■ **Records contained in a dataset**:
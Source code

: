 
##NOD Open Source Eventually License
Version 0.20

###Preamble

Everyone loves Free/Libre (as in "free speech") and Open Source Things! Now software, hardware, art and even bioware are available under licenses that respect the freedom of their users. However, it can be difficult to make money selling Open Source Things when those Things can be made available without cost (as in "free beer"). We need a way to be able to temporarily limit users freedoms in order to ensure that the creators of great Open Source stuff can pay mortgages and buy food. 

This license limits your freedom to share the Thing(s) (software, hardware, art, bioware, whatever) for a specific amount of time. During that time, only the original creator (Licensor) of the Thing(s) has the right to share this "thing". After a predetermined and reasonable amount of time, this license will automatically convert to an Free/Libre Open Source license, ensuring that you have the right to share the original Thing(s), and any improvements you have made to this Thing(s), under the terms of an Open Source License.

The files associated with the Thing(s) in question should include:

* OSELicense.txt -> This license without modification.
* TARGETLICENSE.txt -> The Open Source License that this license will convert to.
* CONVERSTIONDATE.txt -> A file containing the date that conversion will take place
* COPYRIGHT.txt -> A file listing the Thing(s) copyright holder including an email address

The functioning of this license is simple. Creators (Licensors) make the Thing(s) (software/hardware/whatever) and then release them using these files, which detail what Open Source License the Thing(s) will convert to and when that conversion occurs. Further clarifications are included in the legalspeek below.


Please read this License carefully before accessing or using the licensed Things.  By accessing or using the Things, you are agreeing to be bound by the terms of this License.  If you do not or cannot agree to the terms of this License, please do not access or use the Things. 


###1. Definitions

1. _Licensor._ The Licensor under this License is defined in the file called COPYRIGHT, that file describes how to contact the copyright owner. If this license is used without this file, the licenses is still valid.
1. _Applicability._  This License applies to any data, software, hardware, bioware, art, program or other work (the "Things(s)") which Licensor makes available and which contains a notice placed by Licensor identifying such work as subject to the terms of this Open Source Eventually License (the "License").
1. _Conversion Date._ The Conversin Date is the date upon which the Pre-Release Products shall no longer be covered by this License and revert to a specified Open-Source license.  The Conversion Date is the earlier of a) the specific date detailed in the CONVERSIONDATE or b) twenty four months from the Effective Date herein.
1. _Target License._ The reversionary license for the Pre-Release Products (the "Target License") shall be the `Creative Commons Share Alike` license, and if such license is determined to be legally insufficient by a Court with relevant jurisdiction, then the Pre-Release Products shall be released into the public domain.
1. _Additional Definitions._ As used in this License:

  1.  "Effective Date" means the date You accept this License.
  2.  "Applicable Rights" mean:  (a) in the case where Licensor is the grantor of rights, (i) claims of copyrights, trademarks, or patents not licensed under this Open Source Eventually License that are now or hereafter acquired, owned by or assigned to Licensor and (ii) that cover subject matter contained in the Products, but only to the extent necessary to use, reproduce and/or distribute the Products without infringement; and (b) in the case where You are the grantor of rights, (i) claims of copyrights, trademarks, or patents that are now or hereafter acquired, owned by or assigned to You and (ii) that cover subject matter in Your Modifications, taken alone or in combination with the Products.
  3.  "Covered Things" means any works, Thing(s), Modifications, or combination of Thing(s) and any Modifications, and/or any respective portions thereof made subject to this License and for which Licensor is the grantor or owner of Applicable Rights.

■ **What you will do**:
Every record above must be set down again, word for word.

■ **Answer box**:
Source code

: 
##NOD Open Source Eventually License
Version 0.20

###Preamble

Everyone loves Free/Libre (as in "free speech") and Open Source Things! Now software, hardware, art and even bioware are available under licenses that respect the freedom of their users. However, it can be difficult to make money selling Open Source Things when those Things can be made available without cost (as in "free beer"). We need a way to be able to temporarily limit users freedoms in order to ensure that the creators of great Open Source stuff can pay mortgages and buy food. 

This license limits your freedom to share the Thing(s) (software, hardware, art, bioware, whatever) for a specific amount of time. During that time, only the original creator (Licensor) of the Thing(s) has the right to share this "thing". After a predetermined and reasonable amount of time, this license will automatically convert to an Free/Libre Open Source license, ensuring that you have the right to share the original Thing(s), and any improvements you have made to this Thing(s), under the terms of an Open Source License.

The files associated with the Thing(s) in question should include:

* OSELicense.txt -> This license without modification.
* TARGETLICENSE.txt -> The Open Source License that this license will convert to.
* CONVERSTIONDATE.txt -> A file containing the date that conversion will take place
* COPYRIGHT.txt -> A file listing the Thing(s) copyright holder including an email address

The functioning of this license is simple. Creators (Licensors) make the Thing(s) (software/hardware/whatever) and then release them using these files, which detail what Open Source License the Thing(s) will convert to and when that conversion occurs. Further clarifications are included in the legalspeek below.


Please read this License carefully before accessing or using the licensed Things.  By accessing or using the Things, you are agreeing to be bound by the terms of this License.  If you do not or cannot agree to the terms of this License, please do not access or use the Things. 


###1. Definitions

1. _Licensor._ The Licensor under this License is defined in the file called COPYRIGHT, that file describes how to contact the copyright owner. If this license is used without this file, the licenses is still valid.
1. _Applicability._  This License applies to any data, software, hardware, bioware, art, program or other work (the "Things(s)") which Licensor makes available and which contains a notice placed by Licensor identifying such work as subject to the terms of this Open Source Eventually License (the "License").
1. _Conversion Date._ The Conversin Date is the date upon which the Pre-Release Products shall no longer be covered by this License and revert to a specified Open-Source license.  The Conversion Date is the earlier of a) the specific date detailed in the CONVERSIONDATE or b) twenty four months from the Effective Date herein.
1. _Target License._ The reversionary license for the Pre-Release Products (the "Target License") shall be the `Creative Commons Share Alike` license, and if such license is determined to be legally insufficient by a Court with relevant jurisdiction, then the Pre-Release Products shall be released into the public domain.
1. _Additional Definitions._ As used in this License:

  1.  "Effective Date" means the date You accept this License.
  2.  "Applicable Rights" mean:  (a) in the case where Licensor is the grantor of rights, (i) claims of copyrights, trademarks, or patents not licensed under this Open Source Eventually License that are now or hereafter acquired, owned by or assigned to Licensor and (ii) that cover subject matter contained in the Products, but only to the extent necessary to use, reproduce and/or distribute the Products without infringement; and (b) in the case where You are the grantor of rights, (i) claims of copyrights, trademarks, or patents that are now or hereafter acquired, owned by or assigned to You and (ii) that cover subject matter in Your Modifications, taken alone or in combination with the Products.
  3.  "Covered Things" means any works, Thing(s), Modifications, or combination of Thing(s) and any Modifications, and/or any respective portions thereof made subject to this License and for which Licensor is the grantor or owner of Applicable Rights.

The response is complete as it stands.